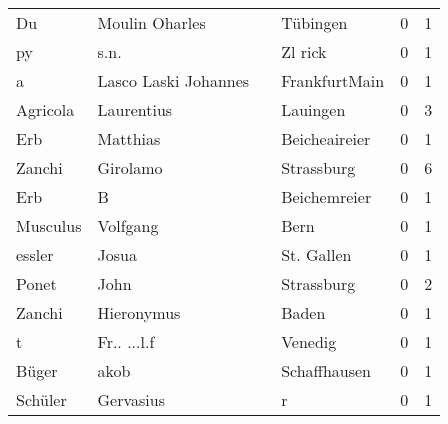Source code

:\begin{tabular}{llllrr}
                       Du &                     Moulin Oharles &             &                                    Tübingen &          0 &         1 \\
                       py &                               s.n. &             &                                     Zl rick &          0 &         1 \\
                        a &               Lasco Laski Johannes &             &                               FrankfurtMain &          0 &         1 \\
                 Agricola &                         Laurentius &             &                                    Lauingen &          0 &         3 \\
                      Erb &                           Matthias &             &                               Beicheaireier &          0 &         1 \\
                   Zanchi &                           Girolamo &             &                                  Strassburg &          0 &         6 \\
                      Erb &                                  B &             &                                Beichemreier &          0 &         1 \\
                 Musculus &                           Volfgang &             &                                        Bern &          0 &         1 \\
                   essler &                              Josua &             &                                  St. Gallen &          0 &         1 \\
                    Ponet &                               John &             &                                  Strassburg &          0 &         2 \\
                   Zanchi &                         Hieronymus &             &                                       Baden &          0 &         1 \\
                        t &                        Fr.. ...l.f &             &                                     Venedig &          0 &         1 \\
                    Büger &                               akob &             &                                Schaffhausen &          0 &         1 \\
                  Schüler &                          Gervasius &             &                                           r &          0 &         1 \\

\end{tabular}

● ● ● ● ●

▶ ABOUT THIS TASK
Every line of the material that holds "Strassburg" should be copied out as the answer.

▶ SOLUTION TO THIS PROBLEM
                   Zanchi &                           Girolamo &             &                                  Strassburg &          0 &         6 \\
                    Ponet &                               John &             &                                  Strassburg &          0 &         2 \\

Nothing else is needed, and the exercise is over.